By Haydn Brown.
The egg has long been a symbol of rebirth and fertility. Going back as far as thousands of years, a simple bird’s egg might be given as a gift, often gaudily painted to celebrate the colours and vibrancy that came with the season of the spring, when the sun god stirred to life again – all long before Christianity.
In 1307 Edward I’s household accounts included an entry that said: 18 pence for 459 eggs to be boiled and dyed or covered with gold leaf and distributed to the royal household. (If you want to create your own golden egg, wrap an egg in onion skins, secure firmly with string or rubber bands and then simmer in a pan of water for up to an hour – by which time the egg should be marbled gold.) Then again, you might prefer a more expensive alternative, such as the flawless jewelled eggs created in the nineteenth century by Carl Faberge for the Russian Czar and Czarina, constructed of enamelled platinum shells which each contained a small golden egg.
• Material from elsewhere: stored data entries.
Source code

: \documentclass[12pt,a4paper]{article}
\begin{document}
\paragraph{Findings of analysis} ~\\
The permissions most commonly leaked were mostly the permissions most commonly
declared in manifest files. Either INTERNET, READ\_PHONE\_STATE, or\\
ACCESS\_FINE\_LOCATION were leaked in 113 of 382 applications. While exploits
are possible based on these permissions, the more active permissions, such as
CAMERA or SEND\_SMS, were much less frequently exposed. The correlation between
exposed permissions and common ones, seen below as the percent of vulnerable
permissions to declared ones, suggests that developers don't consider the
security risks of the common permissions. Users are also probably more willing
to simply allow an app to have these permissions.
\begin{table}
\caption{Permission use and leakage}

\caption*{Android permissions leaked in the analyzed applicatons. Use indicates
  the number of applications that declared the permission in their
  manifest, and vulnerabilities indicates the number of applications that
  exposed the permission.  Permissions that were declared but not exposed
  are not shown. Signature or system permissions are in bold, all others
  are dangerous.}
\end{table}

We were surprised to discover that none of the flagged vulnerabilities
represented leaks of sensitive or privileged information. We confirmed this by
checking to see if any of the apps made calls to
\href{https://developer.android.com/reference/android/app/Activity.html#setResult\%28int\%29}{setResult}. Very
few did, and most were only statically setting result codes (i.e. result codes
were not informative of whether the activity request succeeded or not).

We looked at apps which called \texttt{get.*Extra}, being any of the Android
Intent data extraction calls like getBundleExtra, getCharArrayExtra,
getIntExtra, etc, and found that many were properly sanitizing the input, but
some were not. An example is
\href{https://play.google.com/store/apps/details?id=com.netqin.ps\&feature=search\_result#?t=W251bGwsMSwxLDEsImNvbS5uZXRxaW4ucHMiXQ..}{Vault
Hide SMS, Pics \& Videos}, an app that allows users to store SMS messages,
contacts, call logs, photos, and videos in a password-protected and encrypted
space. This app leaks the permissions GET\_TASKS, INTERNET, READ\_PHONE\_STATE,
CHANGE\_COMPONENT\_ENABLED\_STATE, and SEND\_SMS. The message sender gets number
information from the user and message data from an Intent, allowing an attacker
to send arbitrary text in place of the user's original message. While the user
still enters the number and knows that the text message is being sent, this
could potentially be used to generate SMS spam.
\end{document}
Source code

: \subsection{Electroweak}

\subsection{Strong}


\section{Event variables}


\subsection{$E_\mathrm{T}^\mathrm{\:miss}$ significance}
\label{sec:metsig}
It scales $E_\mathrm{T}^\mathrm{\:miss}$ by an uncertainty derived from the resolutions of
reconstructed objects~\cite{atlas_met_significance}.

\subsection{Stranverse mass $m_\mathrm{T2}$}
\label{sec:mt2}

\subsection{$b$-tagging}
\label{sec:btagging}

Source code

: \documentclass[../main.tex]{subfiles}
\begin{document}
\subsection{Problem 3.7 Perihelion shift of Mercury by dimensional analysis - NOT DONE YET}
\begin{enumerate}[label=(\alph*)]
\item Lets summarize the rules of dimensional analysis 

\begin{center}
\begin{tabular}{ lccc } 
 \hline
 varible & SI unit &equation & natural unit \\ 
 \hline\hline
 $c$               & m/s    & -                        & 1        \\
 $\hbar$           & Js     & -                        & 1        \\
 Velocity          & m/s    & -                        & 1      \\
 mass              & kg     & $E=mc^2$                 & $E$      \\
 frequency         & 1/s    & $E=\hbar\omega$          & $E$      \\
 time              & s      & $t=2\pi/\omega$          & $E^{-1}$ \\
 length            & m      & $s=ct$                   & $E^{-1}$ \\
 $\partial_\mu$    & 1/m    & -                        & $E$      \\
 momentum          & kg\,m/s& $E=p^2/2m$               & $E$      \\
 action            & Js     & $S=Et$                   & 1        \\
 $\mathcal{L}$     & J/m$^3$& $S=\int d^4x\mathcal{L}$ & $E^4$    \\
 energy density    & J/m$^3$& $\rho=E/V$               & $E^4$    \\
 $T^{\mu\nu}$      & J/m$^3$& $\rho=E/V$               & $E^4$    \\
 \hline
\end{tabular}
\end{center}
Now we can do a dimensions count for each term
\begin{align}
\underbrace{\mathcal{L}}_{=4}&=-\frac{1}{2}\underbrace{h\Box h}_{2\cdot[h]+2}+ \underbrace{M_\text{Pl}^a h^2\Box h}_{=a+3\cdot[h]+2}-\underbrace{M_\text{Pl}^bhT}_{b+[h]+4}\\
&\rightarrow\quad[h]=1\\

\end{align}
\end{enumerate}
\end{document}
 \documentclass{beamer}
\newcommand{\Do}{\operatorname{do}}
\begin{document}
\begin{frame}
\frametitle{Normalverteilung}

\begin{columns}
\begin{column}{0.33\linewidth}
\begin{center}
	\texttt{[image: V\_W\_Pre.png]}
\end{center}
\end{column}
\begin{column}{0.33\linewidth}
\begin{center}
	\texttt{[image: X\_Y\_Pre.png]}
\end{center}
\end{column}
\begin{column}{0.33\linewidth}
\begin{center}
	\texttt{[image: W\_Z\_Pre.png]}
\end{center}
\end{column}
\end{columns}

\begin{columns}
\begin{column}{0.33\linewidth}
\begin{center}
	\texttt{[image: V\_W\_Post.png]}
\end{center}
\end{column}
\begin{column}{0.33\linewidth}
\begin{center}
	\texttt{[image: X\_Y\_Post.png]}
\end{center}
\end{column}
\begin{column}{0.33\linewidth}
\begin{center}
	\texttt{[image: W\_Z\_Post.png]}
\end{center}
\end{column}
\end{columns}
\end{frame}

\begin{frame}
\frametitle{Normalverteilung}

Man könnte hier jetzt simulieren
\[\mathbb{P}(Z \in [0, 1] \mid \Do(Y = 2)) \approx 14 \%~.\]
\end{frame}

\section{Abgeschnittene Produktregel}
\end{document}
Such a rare and priceless gift is unlikely to find its way into most of our hands this Easter day. But chocolate eggs will be widely held, with many fingers grown sticky and brown – and this melting quality of the confection is what led to the possibility of chocolate taking the form of eggs.

The first chocolate eggs were only developed in the early 19th century when, originally in France and Germany, a blend was created that could be shaped. In England, John Cadbury made his first solid eggs in 1842, but it was not until many years later, after a press was successfully used to separate the cocoa butter from the bean, that a finer chocolate was available, and being easy to melt and mould the result was the Cadbury Easter egg of 1875. The first eggs were made of smooth plain chocolate and the insides were filled with dragees but many more designs followed on, with icing and marzipan flowers, and boxes and ribbons to decorate: now become the annual indulgence which is a tradition for all.